::: DATA FOR THIS TASK
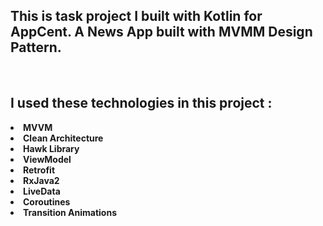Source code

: ## This is task project I built with Kotlin for AppCent. A News App built with MVMM Design Pattern.

<br>


## I used these technologies in this project :


**<li> MVVM**
**<li> Clean Architecture**
**<li> Hawk Library**
**<li> ViewModel**
**<li> Retrofit**
**<li> RxJava2**
**<li> LiveData**
**<li> Coroutines**
**<li> Transition Animations**

  



<br>
<br>
<br>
::::::
**ASSIGNMENT:**
Produce the data again character for character, with the images left out.

**TASK OUTPUT:**
Source code

: ## This is task project I built with Kotlin for AppCent. A News App built with MVMM Design Pattern.

<br>


## I used these technologies in this project :


**<li> MVVM**
**<li> Clean Architecture**
**<li> Hawk Library**
**<li> ViewModel**
**<li> Retrofit**
**<li> RxJava2**
**<li> LiveData**
**<li> Coroutines**
**<li> Transition Animations**

  



<br>
<br>
<br>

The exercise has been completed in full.